When I got up to my room, I looked at my calendar...9 weeks. Just nine weeks until I would leave for South Korea...for a year...at least. Oh my goodness. Mental. Usually when I talk about it, I'm really excited, but I started to cry this time. "Oh my goodness" and "what am I doing" were the thoughts going through my head. "This is insane" and "This is selfish" soon came flooding my thoughts.
Tears streamed down my face as I thought about the last time I saw my gram. I was coming back from my road trip with my best friend Andy, and I stayed at her house for a night. She spoke about how lonely she is now that gramps is gone (4 years ago) and my heart broke for her.
I thought about the last time I saw my sister and brother in law...I was in Indiana in August-September visiting them as they got settled in more and more. I remember saying goodbye to them as they headed to the airport to fly to England(for the weekend...mental) for a wedding.

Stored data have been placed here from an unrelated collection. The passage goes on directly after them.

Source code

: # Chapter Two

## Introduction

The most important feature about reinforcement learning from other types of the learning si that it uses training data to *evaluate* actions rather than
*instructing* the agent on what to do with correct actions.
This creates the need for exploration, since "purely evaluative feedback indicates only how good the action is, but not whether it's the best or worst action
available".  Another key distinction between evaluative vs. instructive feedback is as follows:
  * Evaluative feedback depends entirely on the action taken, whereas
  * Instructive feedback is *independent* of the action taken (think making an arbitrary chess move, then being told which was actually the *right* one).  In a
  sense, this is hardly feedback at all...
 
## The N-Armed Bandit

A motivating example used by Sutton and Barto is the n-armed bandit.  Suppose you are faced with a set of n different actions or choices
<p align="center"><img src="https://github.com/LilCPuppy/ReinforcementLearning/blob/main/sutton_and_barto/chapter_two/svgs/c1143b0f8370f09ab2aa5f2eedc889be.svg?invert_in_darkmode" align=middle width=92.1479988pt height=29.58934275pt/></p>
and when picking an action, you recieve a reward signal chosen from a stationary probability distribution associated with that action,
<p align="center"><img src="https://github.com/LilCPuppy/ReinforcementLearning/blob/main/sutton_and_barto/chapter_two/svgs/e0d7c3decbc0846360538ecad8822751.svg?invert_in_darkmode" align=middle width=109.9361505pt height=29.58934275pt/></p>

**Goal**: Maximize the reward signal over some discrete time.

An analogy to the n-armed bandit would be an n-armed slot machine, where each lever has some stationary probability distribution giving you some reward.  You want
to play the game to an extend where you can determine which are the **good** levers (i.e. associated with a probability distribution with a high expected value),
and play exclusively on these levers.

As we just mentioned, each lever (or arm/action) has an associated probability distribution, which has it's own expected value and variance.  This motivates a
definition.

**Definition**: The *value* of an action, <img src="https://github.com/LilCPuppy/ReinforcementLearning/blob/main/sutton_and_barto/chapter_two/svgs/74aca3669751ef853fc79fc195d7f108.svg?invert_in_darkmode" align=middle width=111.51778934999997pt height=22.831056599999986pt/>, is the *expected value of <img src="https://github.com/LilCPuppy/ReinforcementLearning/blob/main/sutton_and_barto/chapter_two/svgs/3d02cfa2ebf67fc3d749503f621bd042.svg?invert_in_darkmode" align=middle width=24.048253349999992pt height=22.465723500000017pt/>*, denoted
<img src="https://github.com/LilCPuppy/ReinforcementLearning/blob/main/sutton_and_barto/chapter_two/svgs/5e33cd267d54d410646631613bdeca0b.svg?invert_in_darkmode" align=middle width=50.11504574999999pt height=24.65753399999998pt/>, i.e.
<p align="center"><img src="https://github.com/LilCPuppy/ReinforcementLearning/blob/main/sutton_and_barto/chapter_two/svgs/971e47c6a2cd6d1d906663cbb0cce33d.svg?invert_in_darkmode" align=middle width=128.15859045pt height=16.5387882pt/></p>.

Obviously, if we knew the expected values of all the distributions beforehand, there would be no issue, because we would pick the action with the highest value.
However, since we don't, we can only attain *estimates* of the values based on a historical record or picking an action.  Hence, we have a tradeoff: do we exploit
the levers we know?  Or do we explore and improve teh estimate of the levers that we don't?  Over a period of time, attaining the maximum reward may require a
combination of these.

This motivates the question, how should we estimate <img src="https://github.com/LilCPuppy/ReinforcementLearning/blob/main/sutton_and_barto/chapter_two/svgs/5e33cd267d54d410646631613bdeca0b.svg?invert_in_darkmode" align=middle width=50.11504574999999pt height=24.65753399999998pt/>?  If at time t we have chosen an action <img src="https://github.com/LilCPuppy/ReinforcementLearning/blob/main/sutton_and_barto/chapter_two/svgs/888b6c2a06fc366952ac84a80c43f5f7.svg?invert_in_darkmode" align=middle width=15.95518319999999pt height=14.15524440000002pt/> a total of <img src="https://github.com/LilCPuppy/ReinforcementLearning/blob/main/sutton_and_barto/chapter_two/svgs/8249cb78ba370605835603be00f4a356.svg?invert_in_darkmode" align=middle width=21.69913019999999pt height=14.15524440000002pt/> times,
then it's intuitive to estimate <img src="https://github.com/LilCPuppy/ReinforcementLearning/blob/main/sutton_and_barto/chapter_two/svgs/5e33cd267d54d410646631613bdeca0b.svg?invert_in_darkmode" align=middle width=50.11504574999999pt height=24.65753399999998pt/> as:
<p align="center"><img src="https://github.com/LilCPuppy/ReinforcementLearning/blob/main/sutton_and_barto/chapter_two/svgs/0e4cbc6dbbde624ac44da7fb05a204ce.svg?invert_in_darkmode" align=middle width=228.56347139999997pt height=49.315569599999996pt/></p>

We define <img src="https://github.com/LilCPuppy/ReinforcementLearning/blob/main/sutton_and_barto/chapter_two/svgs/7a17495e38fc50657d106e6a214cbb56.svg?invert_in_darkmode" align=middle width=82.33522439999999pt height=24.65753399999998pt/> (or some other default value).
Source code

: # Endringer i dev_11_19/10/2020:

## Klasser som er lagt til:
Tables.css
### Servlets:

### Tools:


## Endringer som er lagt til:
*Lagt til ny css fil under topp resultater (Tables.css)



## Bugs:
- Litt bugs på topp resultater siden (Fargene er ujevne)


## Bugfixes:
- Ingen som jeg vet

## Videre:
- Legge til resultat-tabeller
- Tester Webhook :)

I didn't want it to end like that. I don't want 9 weeks to go by fast at all. I'm loving being home and investing in the teens in my town, planning a youth all nighter for this weekend, and substitute teaching kids who say "Oh my goodness I have to fart so bad" and who can't pronounce my name correctly so it comes out "Ms. Sour" instead of Ms. Sattler.
I'm not ready to leave. I'm not ready to say good-bye. Now I know that some of you are saying, "Heid, you have 9 more weeks." The scary thought is how fast those will go by and then it's on to my next adventure, which don't get me wrong, I AM excited for, it's just really overwhelming...and it hit again tonight. I know that it's where God wants me for this time in my life and I know that a year will fly by and before you know it I will be talking about my family flying over to see me and/or signing on for another year at a school over there.
The check of reality came tonight...most definitely. I'm comfortable being home...and though that's awesome and I'm thankful for it, it also kind of scares me...I don't want to settle yet...I want to live life as it comes and long for the next adventure...
So please pray for me and I'll pray for you.